The researchers found that this laser-engraved glass was 200 times tougher than regular glass. We frequently use the words ‘strong’ and ‘tough’ interchangeably, but in engineering these are two different quantities. The strength of a material refers to how much pressure it can withstand (either in compression or in stretching), whereas the toughness has to do with how easily cracks can spread. Traditional glass is fairly strong, but not at all tough – it’s brittle. Engineered glasses like tempered glass or Gorilla Glass increase the strength of glass (its ability to withstand high pressure) but not its toughness (its ability to stop cracks from spreading). The laser-engraving technique does the opposite. It gives you a large boost in toughness at the cost of lowering the strength.
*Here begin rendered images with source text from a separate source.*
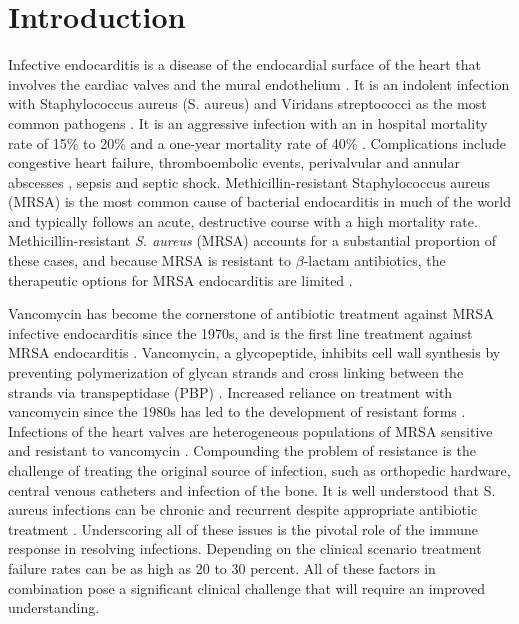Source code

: \documentclass[12pt, draftcls, onecolumn]{IEEEtran}
\begin{document}
\section{Introduction}
Infective endocarditis is a disease of the endocardial surface of the heart that involves the cardiac valves and the mural
endothelium \cite{Li2024}. It is an indolent infection with Staphylococcus aureus (S. aureus) and Viridans streptococci as the most
common pathogens \cite{HammondHaley2023}. It is an aggressive infection with an in hospital mortality rate of 15\% to 20\% and
a one-year mortality rate of 40\% \cite{Taduru2023}. Complications include congestive heart failure, thromboembolic events,
perivalvular and annular abscesses \cite{murdoch2009infective}, sepsis and septic shock.
Methicillin-resistant Staphylococcus aureus (MRSA) is the most common cause of bacterial
endocarditis in much of the world and typically follows an acute, destructive course with a high mortality rate.
Methicillin-resistant \textit{S. aureus} (MRSA) accounts for
a substantial proportion of these cases, and because MRSA is
resistant to $\beta$-lactam antibiotics, the therapeutic options for MRSA
endocarditis are limited \cite{HammondHaley2023}.    



Vancomycin has become the cornerstone of antibiotic treatment against MRSA infective endocarditis since the 1970s,
and is the first line treatment against MRSA endocarditis \citep{Minter2023}. Vancomycin, a glycopeptide,
inhibits cell wall synthesis by preventing polymerization of glycan strands and cross linking between the strands via
transpeptidase (PBP) \citep{murray_glycopeptides_2019}. Increased reliance on treatment with vancomycin since the 1980s has led to the development
of resistant forms \citep{mcguinness2017vancomycin}. Infections of the heart valves are heterogeneous populations of MRSA sensitive and
resistant to vancomycin \citep{}{}.  Compounding the problem of resistance is the challenge of treating the original source of infection,
such as orthopedic hardware, central venous catheters and infection of the bone. It is well understood that S. aureus infections 
can be chronic and recurrent despite appropriate antibiotic treatment \citep{Kahl2016SCV}. Underscoring all of these issues is the pivotal
role of the immune response in resolving infections. Depending on the clinical scenario treatment failure rates can be as high as 20 to 30 percent.  All of these factors in combination pose a significant clinical challenge that will require an improved understanding.  
\end{document}
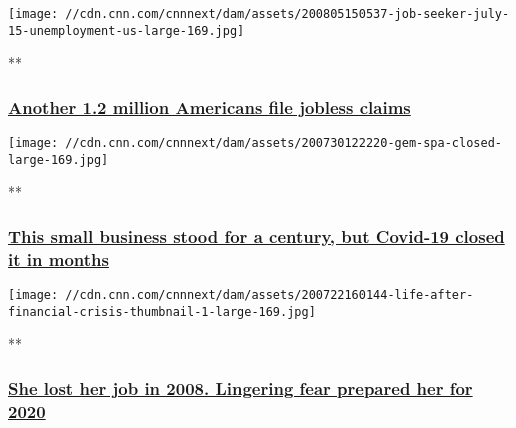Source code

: \href{/videos/business/2020/08/06/jobless-claims-unemployment-benefits-coronavirus.cnnbusiness/video/playlists/business-economy/}{}

\texttt{[image: //cdn.cnn.com/cnnnext/dam/assets/200805150537-job-seeker-july-15-unemployment-us-large-169.jpg]}

**

\hypertarget{another-12-million-americans-file-jobless-claims}{%
\subsubsection{\texorpdfstring{\href{/videos/business/2020/08/06/jobless-claims-unemployment-benefits-coronavirus.cnnbusiness/video/playlists/business-economy/}{Another
1.2 million Americans file jobless
claims}}{Another 1.2 million Americans file jobless claims}}\label{another-12-million-americans-file-jobless-claims}}

\href{/videos/business/2020/07/30/small-businesses-restaurants-economy-unemployment-covid-19.cnnbusiness/video/playlists/business-economy/}{}

\texttt{[image: //cdn.cnn.com/cnnnext/dam/assets/200730122220-gem-spa-closed-large-169.jpg]}

**

\hypertarget{this-small-business-stood-for-a-century-but-covid-19-closed-it-in-months}{%
\subsubsection{\texorpdfstring{\href{/videos/business/2020/07/30/small-businesses-restaurants-economy-unemployment-covid-19.cnnbusiness/video/playlists/business-economy/}{This
small business stood for a century, but Covid-19 closed it in
months}}{This small business stood for a century, but Covid-19 closed it in months}}\label{this-small-business-stood-for-a-century-but-covid-19-closed-it-in-months}}

\href{/videos/business/2020/07/22/laid-off-during-great-recession-life-after-orig-mss.cnn/video/playlists/business-economy/}{}

\texttt{[image: //cdn.cnn.com/cnnnext/dam/assets/200722160144-life-after-financial-crisis-thumbnail-1-large-169.jpg]}

**

\hypertarget{she-lost-her-job-in-2008-lingering-fear-prepared-her-for-2020}{%
\subsubsection{\texorpdfstring{\href{/videos/business/2020/07/22/laid-off-during-great-recession-life-after-orig-mss.cnn/video/playlists/business-economy/}{She
lost her job in 2008. Lingering fear prepared her for
2020}}{She lost her job in 2008. Lingering fear prepared her for 2020}}\label{she-lost-her-job-in-2008-lingering-fear-prepared-her-for-2020}}

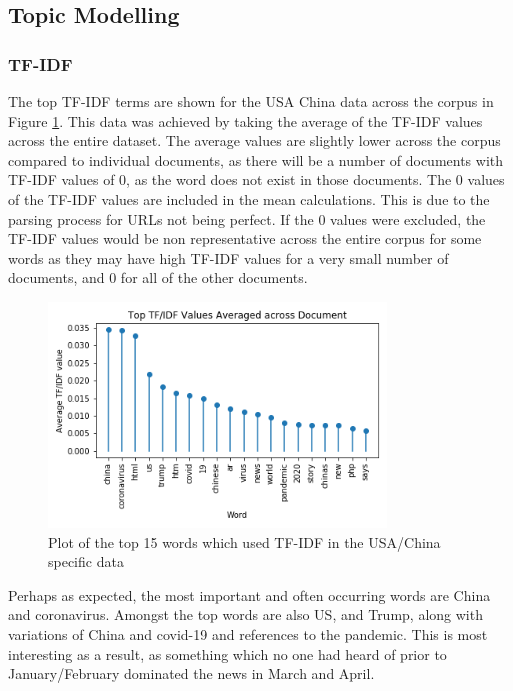 \subsection{Topic Modelling}
\subsubsection{TF-IDF}
The top TF-IDF terms are shown for the USA China data across the corpus in Figure \ref{fig:tfidfusachina}. This data was achieved by taking the average of the TF-IDF values across the entire dataset. The average values are slightly lower across the corpus compared to individual documents, as there will be a number of documents with TF-IDF values of 0, as the word does not exist in those documents. The 0 values of the TF-IDF values are included in the mean calculations. This is due to the parsing process for URLs not being perfect. If the 0 values were excluded, the TF-IDF values would be non representative across the entire corpus for some words as they may have high TF-IDF values for a very small number of documents, and 0 for all of the other documents.

\begin{figure}[H]
	\centering
	\includegraphics[width=0.8\textwidth]{Images/usa_stem_tfidf.png}
	\caption{Plot of the top 15 words which used TF-IDF in the USA/China specific data}
	\label{fig:tfidfusachina}
\end{figure}

Perhaps as expected, the most important and often occurring words are China and coronavirus.  Amongst the top words are also US, and Trump, along with variations of China and covid-19 and references to the pandemic. This is most interesting as a result, as something which no one had heard of prior to January/February dominated the news in March and April.

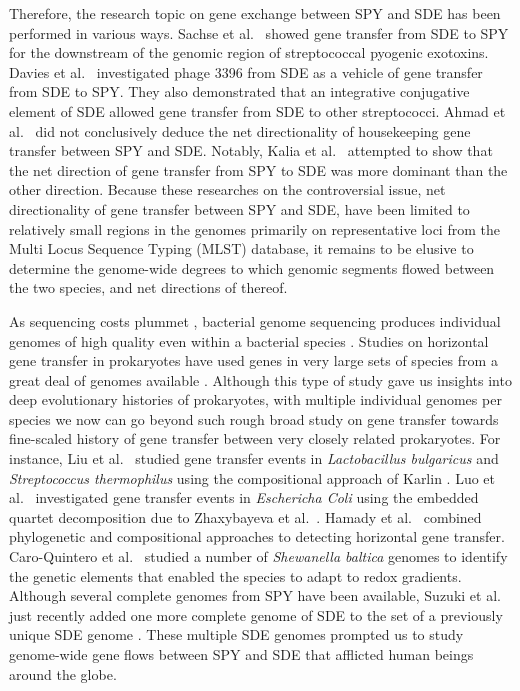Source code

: \documentclass[10pt]{article}
\let\citep\cite
\let\citet\cite
\begin{document}
Therefore, the research topic on gene exchange between SPY and SDE has been
performed in various ways. Sachse et al.\ \citet{Sachse2002} showed gene transfer from SDE to
SPY for the downstream of the genomic region of streptococcal pyogenic
exotoxins. Davies et al.\ \citet{Davies2007} investigated phage 3396 from SDE as a vehicle of
gene transfer from SDE to SPY. They \citet{Davies2009} also demonstrated that an
integrative conjugative element of SDE allowed gene transfer from SDE to other
streptococci. Ahmad et al.\ \citet{Ahmad2009} did not conclusively deduce the net
directionality of housekeeping gene transfer between SPY and SDE.  Notably,
Kalia et al.\ \citet{Kalia2001} attempted to show that the net direction of gene transfer from
SPY to SDE was more dominant than the other direction.  Because these researches
on the controversial issue, net directionality of gene transfer between SPY and
SDE, have been limited to relatively small regions in the genomes primarily on
representative loci from the Multi Locus Sequence Typing (MLST) database, it
remains to be elusive to determine the genome-wide degrees to which genomic
segments flowed between the two species, and net directions of thereof.

As sequencing costs plummet \citep{Mardis2011}, bacterial genome sequencing
produces individual genomes of high quality even within a bacterial species
\citep{Tettelin2009a}.  Studies on horizontal gene transfer in prokaryotes have
used genes in very large sets of species from a great deal of genomes available 
\citep{Koonin2001}.  Although this type of study gave us insights into deep
evolutionary histories of prokaryotes, with multiple individual genomes per
species we now can go beyond such rough broad study on gene transfer towards
fine-scaled history of gene transfer between very closely related prokaryotes.
For instance, Liu et al.\ \citet{Liu2009} studied gene transfer events in
\textit{Lactobacillus bulgaricus} and \textit{Streptococcus thermophilus} using
the compositional approach of Karlin \citet{Karlin2001}. Luo et al.\ \citet{Luo2011} investigated
gene transfer events in \textit{Eschericha Coli} using the embedded quartet
decomposition due to Zhaxybayeva et al.\ \citet{Zhaxybayeva2006}. Hamady et al.\ \citet{Hamady2006} combined
phylogenetic and compositional approaches to detecting horizontal gene transfer.
Caro-Quintero et al.\ \citet{Caro-Quintero2011} studied a number of \textit{Shewanella baltica}
genomes to identify the genetic elements that enabled the species to adapt to
redox gradients.  Although several complete genomes from SPY have been
available, Suzuki et al.\ \citet{Suzuki2011} just recently added one more complete genome of
SDE to the set of a previously unique SDE genome \citep{Shimomura2011}. These
multiple SDE genomes prompted us to study genome-wide gene flows between SPY and
SDE that afflicted human beings around the globe.
\end{document}
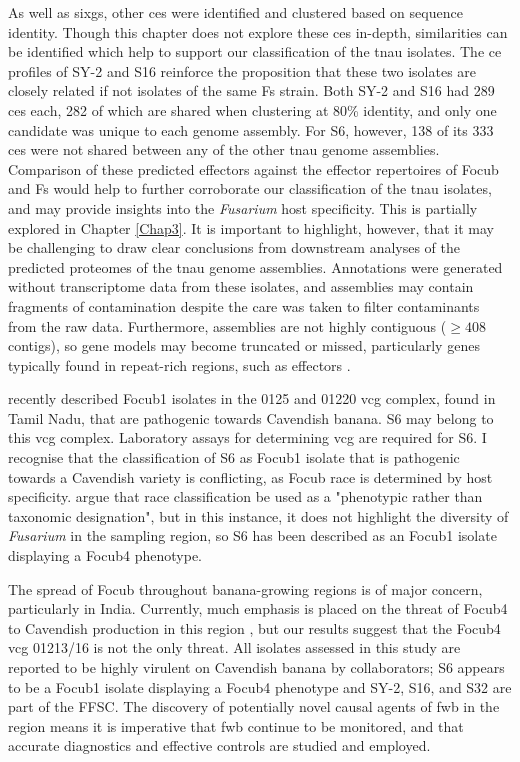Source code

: As well as \acp{sixg}, other \acfp{ce} were identified and clustered based on sequence identity. Though this chapter does not explore these \acp{ce} in-depth, similarities can be identified which help to support our classification of the \ac{tnau} isolates. The \ac{ce} profiles of SY-2 and S16 reinforce the proposition that these two isolates are closely related if not isolates of the same \ac{Fs} strain. Both SY-2 and S16 had 289 \acp{ce} each, 282 of which are shared when clustering at 80\% identity, and only one candidate was unique to each genome assembly. For S6, however, 138 of its 333 \acp{ce} were not shared between any of the other \ac{tnau} genome assemblies. Comparison of these predicted effectors against the effector repertoires of \ac{Focub} and \ac{Fs} would help to further corroborate our classification of the \ac{tnau} isolates, and may provide insights into the \textit{Fusarium} host specificity. This is partially explored in Chapter \ref{Chap3}. It is important to highlight, however, that it may be challenging to draw clear conclusions from downstream analyses of the predicted proteomes of the \ac{tnau} genome assemblies. Annotations were generated without transcriptome data from these isolates, and assemblies may contain fragments of contamination despite the care was taken to filter contaminants from the raw data. Furthermore, assemblies are not highly contiguous ($ \geq408$ contigs), so gene models may become truncated or missed, particularly genes typically found in repeat-rich regions, such as effectors \parencite{Schmidt2013}. 

\textcite{Thangavelu2020} recently described \ac{Focub1} isolates in the 0125 and 01220 \ac{vcg} complex, found in Tamil Nadu, that are pathogenic towards Cavendish banana. S6 may belong to this \ac{vcg} complex. Laboratory assays for determining \ac{vcg} are required for S6. I recognise that the classification of S6 as \ac{Focub1} isolate that is pathogenic towards a Cavendish variety is conflicting, as \ac{Focub} race is determined by host specificity. \textcite{Torres2021} argue that race classification be used as a "phenotypic rather than taxonomic designation", but in this instance, it does not highlight the diversity of \textit{Fusarium} in the sampling region, so S6 has been described as an \ac{Focub1} isolate displaying a \ac{Focub4} phenotype.

The spread of \ac{Focub} throughout banana-growing regions is of major concern, particularly in India. Currently, much emphasis is placed on the threat of \ac{Focub4} to Cavendish production in this region \parencite{Viljoen2020, Damodaran2019}, but our results suggest that the \ac{Focub4} \ac{vcg} 01213/16 is not the only threat. All isolates assessed in this study are reported to be highly virulent on Cavendish banana by collaborators; S6 appears to be a \ac{Focub1} isolate displaying a \ac{Focub4} phenotype and SY-2, S16, and S32 are part of the \ac{FFSC}. The discovery of potentially novel causal agents of \ac{fwb} in the region means it is imperative that \ac{fwb} continue to be monitored, and that accurate diagnostics and effective controls are studied and employed.  
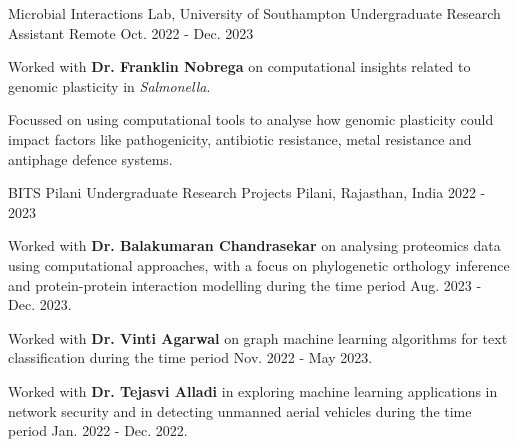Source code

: \begin{cventries}
  \cventry
    {Microbial Interactions Lab, University of Southampton} %
    {Undergraduate Research Assistant} %
    {Remote} %
    {Oct. 2022 - Dec. 2023} %
    {
      \begin{cvitems}
        \item{Worked with \textbf{Dr. Franklin Nobrega} on computational insights
        related to genomic plasticity in \emph{Salmonella}.}
        \item{Focussed on using computational tools to analyse how genomic plasticity
        could impact factors like pathogenicity, antibiotic resistance, metal resistance
        and antiphage defence systems.}
      \end{cvitems}
    }

  \cventry
    {BITS Pilani} %
    {Undergraduate Research Projects} %
    {Pilani, Rajasthan, India} %
    {2022 - 2023} %
    {
      \begin{cvitems}
        \item{Worked with \textbf{Dr. Balakumaran Chandrasekar} on analysing proteomics data
        using computational approaches, with a focus on phylogenetic orthology inference and
        protein-protein interaction modelling during the time period Aug. 2023 - Dec. 2023.}
        \item{Worked with \textbf{Dr. Vinti Agarwal} on graph machine learning algorithms for
        text classification during the time period Nov. 2022 - May 2023.}
        \item{Worked with \textbf{Dr. Tejasvi Alladi} in exploring machine learning
        applications in network security and in detecting unmanned aerial vehicles
        during the time period Jan. 2022 - Dec. 2022.}
      \end{cvitems}
    }

\end{cventries}


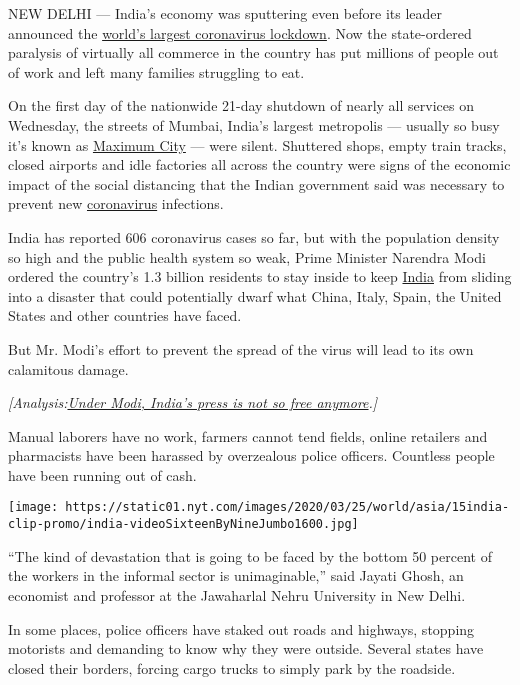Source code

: NEW DELHI --- India's economy was sputtering even before its leader
announced the
\href{https://www.nytimes.com/2020/03/24/world/asia/india-coronavirus-lockdown.html}{world's
largest coronavirus lockdown}. Now the state-ordered paralysis of
virtually all commerce in the country has put millions of people out of
work and left many families struggling to eat.

On the first day of the nationwide 21-day shutdown of nearly all
services on Wednesday, the streets of Mumbai, India's largest metropolis
--- usually so busy it's known as
\href{https://www.penguinrandomhouse.com/books/112973/maximum-city-by-suketu-mehta/}{Maximum
City} --- were silent. Shuttered shops, empty train tracks, closed
airports and idle factories all across the country were signs of the
economic impact of the social distancing that the Indian government said
was necessary to prevent new
\href{https://www.nytimes.com/2020/04/28/world/asia/india-coronavirus-lockdown.html}{coronavirus}
infections.

India has reported 606 coronavirus cases so far, but with the population
density so high and the public health system so weak, Prime Minister
Narendra Modi ordered the country's 1.3 billion residents to stay inside
to keep
\href{https://www.nytimes.com/2020/04/28/world/asia/india-coronavirus-lockdown.html}{India}
from sliding into a disaster that could potentially dwarf what China,
Italy, Spain, the United States and other countries have faced.

But Mr. Modi's effort to prevent the spread of the virus will lead to
its own calamitous damage.

\emph{{[}Analysis:}\href{http://www.nytimes.com/2020/04/02/world/asia/modi-india-press-media.html}{\emph{Under
Modi, India's press is not so free anymore}}\emph{.{]}}

Manual laborers have no work, farmers cannot tend fields, online
retailers and pharmacists have been harassed by overzealous police
officers. Countless people have been running out of cash.

\texttt{[image: https://static01.nyt.com/images/2020/03/25/world/asia/15india-clip-promo/india-videoSixteenByNineJumbo1600.jpg]}

``The kind of devastation that is going to be faced by the bottom 50
percent of the workers in the informal sector is unimaginable,'' said
Jayati Ghosh, an economist and professor at the Jawaharlal Nehru
University in New Delhi.

In some places, police officers have staked out roads and highways,
stopping motorists and demanding to know why they were outside. Several
states have closed their borders, forcing cargo trucks to simply park by
the roadside.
Like dental enamel or mother of pearl, the bio-inspired glass developed by these researchers is far tougher than any of its parts. The secret to their success was not to prevent the glass from failing, but to create a situation where it fails well. And just as tooth enamel saves us trips to the dentist, I’m hoping that in the future bio-inspired glass will save the day whenever I drop my phone.

 

Update (March 11): Here’s a Q&A with Francois Barthelet, one of the authors of this work

Q. What motivated you to work on this project? What role did examples from nature play in guiding your investigations?

A. Teeth, bone and mollusk shells are made of extremely brittle minerals as fragile as chalk, yet they are notorious for their high toughness, which is higher than our best engineered ceramics and glasses. The idea of mimicking the structures and mechanisms behind the performance of these natural materials has been around for about two decades. The typical fabrication approach to mimic these materials  has been to assemble building blocks into bio-inspired microstructures. This is much like making a brick wall out of Lego blocks except in this case the blocks are microscopic, so this approach is very challenging. Our idea was to attack the problem from a new angle: start with a large block of material with no initial microstructure and carve weaker interfaces within it. This method allows for a much higher control over the final structure, and also gives material with a very high content of hard material. Glass is the perfect choice because it suits itself well to the laser engraving process, and it is a material with is used in many applications. Also glass is the archetype of brittle materials, and turning its brittleness into toughness makes for a more spectacular result. We are now experimenting with other types of materials as well.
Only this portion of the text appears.